Village offers Township dispatch discount

Oxford Township could pay a quarter less for fire and EMS dispatch services if it accepts the village’s recent offer.
At a special Thursday meeting, council voted unanimously to offer a “good faith” 25 percent discount if the dispatch service contract it has with the township and the Oxford Public Fire and EMS Commission is renewed for another five years.
The discount offer means the township could pay $50,250 next year for fire and EMS dispatch services provided by the village police department’s dispatch center.
The township currently pays $67,000 annually for dispatch under the existing contract.
However, included in the village’s discounted offer is an annual 3 percent increase, dubbed a “growth adjustment,” that would take effect from 2005 through 2008 “based on current levels of service.” By 2008, the township would be paying $56,280 for dispatch.
The village’s offer was in response to a Request for Proposal solicited by OPFEC’s dispatch committee.
Although the current dispatch contract with the village doesn’t expire until December 2006, OPFEC formed a dispatch committee in September to review and compare services and make a recommendation as to which provider should handle Oxford’s fire and EMS calls.
The dispatch committee consists of village President Steve Allen, village Councilman Matt Weber, Oxford Fire Capt. Pete Scholz, township resident Sue Bellairs and township trustees Charles Kniffen and Pat Fitchena.
According to Scholz, the committee requested proposals from four dispatch providers and received three – Oxford Village Police, Rochester Hills Fire Department and Oakland County Sheriff’s Department. Lake Orion Village Police chose not to submit a proposal.
Scholz couldn’t release the offers from Rochester Hills and Oakland County yet because all the committee members haven’t seen them yet. The dispatch committee meets 4 p.m. Wednesday, Nov. 26 to receive, review and discuss the proposals. Scholz is hopeful a recommendation can be made by the Dec. 16 OPFEC meeting.
As for why the village chose to lower its price, Allen said, “When the formal proposals came to us, we had the OPD meticulously audit all of the factors including budget, call volumes, etc. When all the information was assembled, we discovered that through increased dispatch efficiencies and increased village police call volumes that the pricing to the township could be lowered.”
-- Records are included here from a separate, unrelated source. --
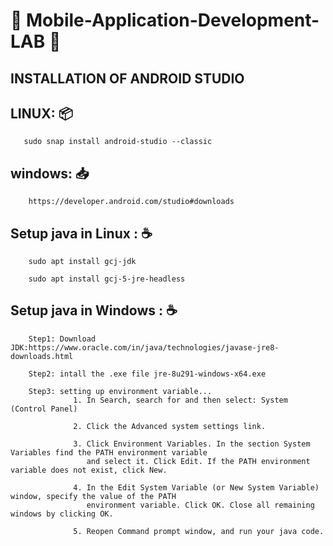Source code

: # 📓 Mobile-Application-Development-LAB 📲

    
## INSTALLATION OF ANDROID STUDIO

  LINUX: 📦
  ------
       
       sudo snap install android-studio --classic
       
  windows: 📥
  -------
        
        https://developer.android.com/studio#downloads
        

  Setup java in Linux  :  ☕
  -------------------
  
        sudo apt install gcj-jdk
        
        sudo apt install gcj-5-jre-headless
        
  Setup java in Windows  :  ☕
  ----------------------
  
        Step1: Download JDK:https://www.oracle.com/in/java/technologies/javase-jre8-downloads.html
        
        Step2: intall the .exe file jre-8u291-windows-x64.exe
        
        Step3: setting up environment variable...
                  1. In Search, search for and then select: System (Control Panel)
                  
                  2. Click the Advanced system settings link.
                  
                  3. Click Environment Variables. In the section System Variables find the PATH environment variable
                     and select it. Click Edit. If the PATH environment variable does not exist, click New.
                  
                  4. In the Edit System Variable (or New System Variable) window, specify the value of the PATH
                     environment variable. Click OK. Close all remaining windows by clicking OK.
                  
                  5. Reopen Command prompt window, and run your java code.
                  
        
       
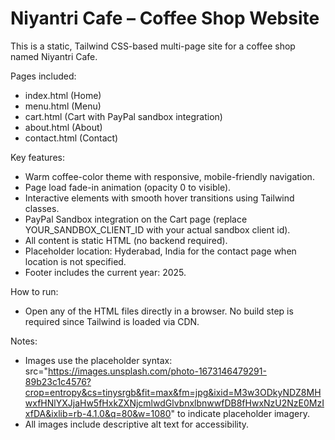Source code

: # Niyantri Cafe – Coffee Shop Website

This is a static, Tailwind CSS-based multi-page site for a coffee shop named Niyantri Cafe.

Pages included:
- index.html (Home)
- menu.html (Menu)
- cart.html (Cart with PayPal sandbox integration)
- about.html (About)
- contact.html (Contact)

Key features:
- Warm coffee-color theme with responsive, mobile-friendly navigation.
- Page load fade-in animation (opacity 0 to visible).
- Interactive elements with smooth hover transitions using Tailwind classes.
- PayPal Sandbox integration on the Cart page (replace YOUR_SANDBOX_CLIENT_ID with your actual sandbox client id).
- All content is static HTML (no backend required).
- Placeholder location: Hyderabad, India for the contact page when location is not specified.
- Footer includes the current year: 2025.

How to run:
- Open any of the HTML files directly in a browser. No build step is required since Tailwind is loaded via CDN.

Notes:
- Images use the placeholder syntax: src="https://images.unsplash.com/photo-1673146479291-89b23c1c4576?crop=entropy&cs=tinysrgb&fit=max&fm=jpg&ixid=M3w3ODkyNDZ8MHwxfHNlYXJjaHw5fHxkZXNjcmlwdGlvbnxlbnwwfDB8fHwxNzU2NzE0MzIxfDA&ixlib=rb-4.1.0&q=80&w=1080" to indicate placeholder imagery.
- All images include descriptive alt text for accessibility.
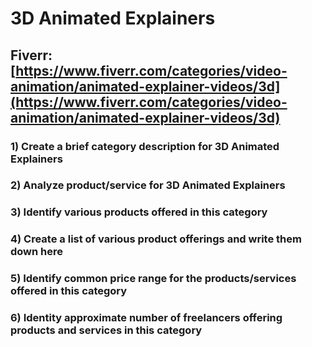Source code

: # 3D Animated Explainers
## Fiverr: [https://www.fiverr.com/categories/video-animation/animated-explainer-videos/3d](https://www.fiverr.com/categories/video-animation/animated-explainer-videos/3d)
### 1) Create a brief category description for 3D Animated Explainers
### 2) Analyze product/service for 3D Animated Explainers
### 3) Identify various products offered in this category
### 4) Create a list of various product offerings and write them down here
### 5) Identify common price range for the products/services offered in this category
### 6) Identity approximate number of freelancers offering products and services in this category
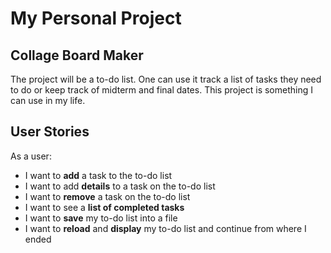 # My Personal Project

## Collage Board Maker


The project will be a to-do list. One can use it track a list of tasks they need to do or
keep track of midterm and final dates. This project is something I can use in my life.



## User Stories
As a user:
- I want to **add** a task to the to-do list
- I want to add **details** to a task on the to-do list
- I want to **remove** a task on the to-do list
- I want to see a **list of completed tasks**
- I want to **save** my to-do list into a file
- I want to **reload** and **display** my to-do list and continue from where I ended


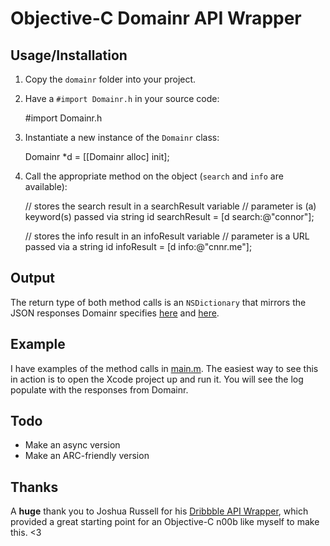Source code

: # Objective-C Domainr API Wrapper

## Usage/Installation
1) Copy the `domainr` folder into your project.

2) Have a `#import Domainr.h` in your source code:

    #import Domainr.h

3) Instantiate a new instance of the `Domainr` class:

    Domainr *d = [[Domainr alloc] init];

4) Call the appropriate method on the object (`search` and `info` are
available):


    // stores the search result in a searchResult variable
    // parameter is (a) keyword(s) passed via string
    id searchResult = [d search:@"connor"];

    // stores the info result in an infoResult variable
    // parameter is a URL passed via a string
    id infoResult = [d info:@"cnnr.me"];


## Output

The return type of both method calls is an `NSDictionary` that mirrors
the JSON responses Domainr specifies [here](https://domainr.com/api/docs/json#search-api)
and [here](https://domainr.com/api/docs/json#info-api).

## Example

I have examples of the method calls in [main.m](https://github.com/connor/domainr-objectiveC/blob/master/main.m). The easiest way to see this in action is
to open the Xcode project up and run it. You will see the log populate
with the responses from Domainr.

## Todo

- Make an async version
- Make an ARC-friendly version

## Thanks
A **huge** thank you to Joshua Russell for his [Dribbble API Wrapper](https://github.com/joshuarussell/Objective-Dribbble),
which provided a great starting point for an Objective-C n00b like
myself to make this. &lt;3
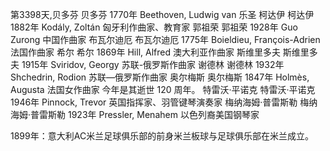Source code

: 
第3398天,贝多芬
贝多芬 1770年
Beethoven, Ludwig van 乐圣
柯达伊
柯达伊 1882年
Kodály, Zoltán 匈牙利作曲家、教育家
郭祖荣
郭祖荣 1928年
Guo Zurong 中国作曲家
布瓦尔迪厄
布瓦尔迪厄 1775年
Boieldieu, François-Adrien 法国作曲家
希尔
希尔 1869年
Hill, Alfred 澳大利亚作曲家
斯维里多夫
斯维里多夫 1915年
Sviridov, Georgy 苏联-俄罗斯作曲家
谢德林
谢德林 1932年
Shchedrin, Rodion 苏联—俄罗斯作曲家
奥尔梅斯
奥尔梅斯 1847年
Holmès, Augusta 法国女作曲家
今年是其逝世 120 周年。
特雷沃·平诺克
特雷沃·平诺克 1946年
Pinnock, Trevor 英国指挥家、羽管键琴演奏家
梅纳海姆·普雷斯勒
梅纳海姆·普雷斯勒 1923年
Pressler, Menahem 以色列裔美国钢琴家


1899年：意大利AC米兰足球俱乐部的前身米兰板球与足球俱乐部在米兰成立。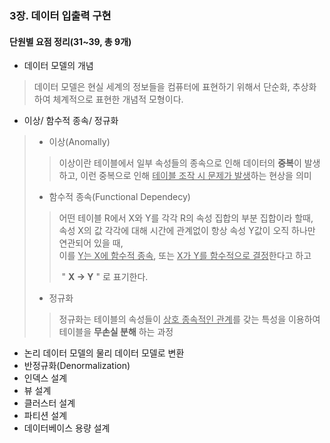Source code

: 

### 3장. 데이터 입출력 구현

#### 단원별 요점 정리(31~39, 총 9개) 

- 데이터 모델의 개념 

> 데이터 모델은 현실 세계의 정보들을 컴퓨터에 표현하기 위해서 단순화, 추상화하여 체계적으로 표현한 개념적 모형이다. 

- 이상/ 함수적 종속/ 정규화 

> - 이상(Anomally)
>
> > 이상이란 테이블에서 일부 속성들의 종속으로 인해 데이터의 **중복**이 발생하고, 이런 중복으로 인해 <u>테이블 조작 시 문제가 발생</u>하는 현상을 의미 
>
> - 함수적 종속(Functional Dependecy)
>
> > 어떤 테이블 R에서 X와 Y를 각각 R의 속성 집합의 부분 집합이라 할때,<br>속성 X의 값 각각에 대해 시간에 관계없이 항상 속성 Y값이 오직 하나만 연관되어 있을 때, <br>이를 <u>Y는 X에 함수적 종속</u>, 또는 <u>X가 Y를 함수적으로 결정</u>한다고 하고 
> >
> > ​																" **X → Y** " 로 표기한다. 
>
> - 정규화 
>
> > 정규화는 테이블의 속성들이 <u>상호 종속적인 관계</u>를 갖는 특성을 이용하여 테이블을 **무손실 분해** 하는 과정 

- 논리 데이터 모델의 물리 데이터 모델로 변환 
- 반정규화(Denormalization)
- 인덱스 설계
- 뷰 설계 
- 클러스터 설계
- 파티션 설계 
- 데이터베이스 용량 설계 

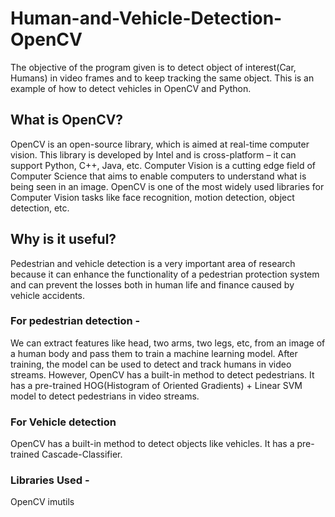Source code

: # Human-and-Vehicle-Detection-OpenCV
The objective of the program given is to detect object of interest(Car, Humans) in video frames and to keep tracking the same object. This is an example of how to detect vehicles in OpenCV and Python.

## What is OpenCV?
OpenCV is an open-source library, which is aimed at real-time computer vision. This library is developed by Intel and is cross-platform – it can support Python, C++, Java, etc. Computer Vision is a cutting edge field of Computer Science that aims to enable computers to understand what is being seen in an image. OpenCV is one of the most widely used libraries for Computer Vision tasks like face recognition, motion detection, object detection, etc.

## Why is it useful?
Pedestrian and vehicle detection is a very important area of research because it can enhance the functionality of a pedestrian protection system and can prevent the losses both in human life and finance caused by vehicle accidents.

### For pedestrian detection -
We can extract features like head, two arms, two legs, etc, from an image of a human body and pass them to train a machine learning model. After training, the model can be used to detect and track humans in video streams. However, OpenCV has a built-in method to detect pedestrians. It has a pre-trained HOG(Histogram of Oriented Gradients) + Linear SVM model to detect pedestrians in video streams.

### For Vehicle detection
OpenCV has a built-in method to detect objects like vehicles. It has a pre-trained Cascade-Classifier.

### Libraries Used - 
OpenCV
imutils
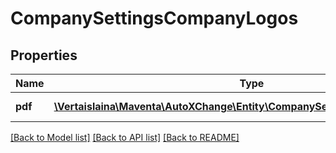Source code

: # CompanySettingsCompanyLogos

## Properties
Name | Type | Description | Notes
------------ | ------------- | ------------- | -------------
**pdf** | [**\Vertaislaina\Maventa\AutoXChange\Entity\CompanySettingsCompanyLogoData**](CompanySettingsCompanyLogoData.md) | Logo used in PDFs | [optional] 

[[Back to Model list]](../README.md#documentation-for-models) [[Back to API list]](../README.md#documentation-for-api-endpoints) [[Back to README]](../README.md)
“Furthermore, the village wanted to be responsive to the township’s concerns and find a way to address their issues. We as partners, felt that it was in the best interests of the entire community to take a second look,” the council president added.
The township board voted Oct. 22 to advise the village and OPFEC of its “consideration to terminate their present Dispatch Contract as of Nov. 30, 2003, however, with the intent of working with village council for a more amiable contract with cost being a significant factor.”
“We just wanted the village to sharpen their pencils and give us a better deal,” said Supervisor Bill Dunn of the township’s action. “We don’t want them to lose money, but we don’t want them to make a profit either. The township just wants to pay a fair price that covers the expenses (related to handling fire and EMS calls). We have a responsibility as elected officials to get the best deal for the taxpayers.”
As for how the village’s discount offer will affect the decision of which provider will handle dispatch services in the future, Dunn said that’s up to OPFEC and the township board.
“We’ll see what the committee says and how the other board members feel,” he said. “Personally, I’m keeping an open mind, but I like the fact the village lowered their price. That’s good sign.”
Should the township decide to contract with another dispatch provider, Allen said “council has set aside enough funding to keep the current operation intact for one year.”
“After that point we would have to readdress the funding levels of our current local dispatch,” he said. The village’s dispatch budget for 2003-04 is $242,176, of which the township’s current contract represents 27.7 percent.
“The village would prefer not to lose the township as a dispatch customer, but is prepared to continue on if it does occur,” Allen said.
The village president outlined five main reasons council believes village dispatch center is “the best way to go.” They are:
n “The citizens of Oxford have a safe place to go 24/7, 365 days per year. If you check with (Police) Chief (Mike) Neymanowski you will find that the vast number of ‘walk-ins’ are township residents.”
n “Complete familiarity with the community, its residents, its peculiarities, and its nuances is a valuable asset to any community.”
n “Professionalism, turnaround time, and community pride are some of the mainstays of the OPD dispatch.”
n “OPD dispatch prices are all inclusive with no additional charges for phone lines, setup costs, or maintenance fees.”
n “OPD dispatch assumes all liability in providing this service – most others do not.”
Considering Allen’s position as both a village councilman, member of OPFEC and dispatch committee member, this reporter asked him if he will be able to analyze all the dispatch proposals in an objective manner and issue an unbiased recommendation.
“In this instance, I am an OPFEC Commissioner first and a village councilperson second,” he replied. “As a Commissioner, I have to help make a recommendation that benefits the entire community in every way. Costs are important, but not the whole story. Public safety should be our main concern rather than politics as usual.”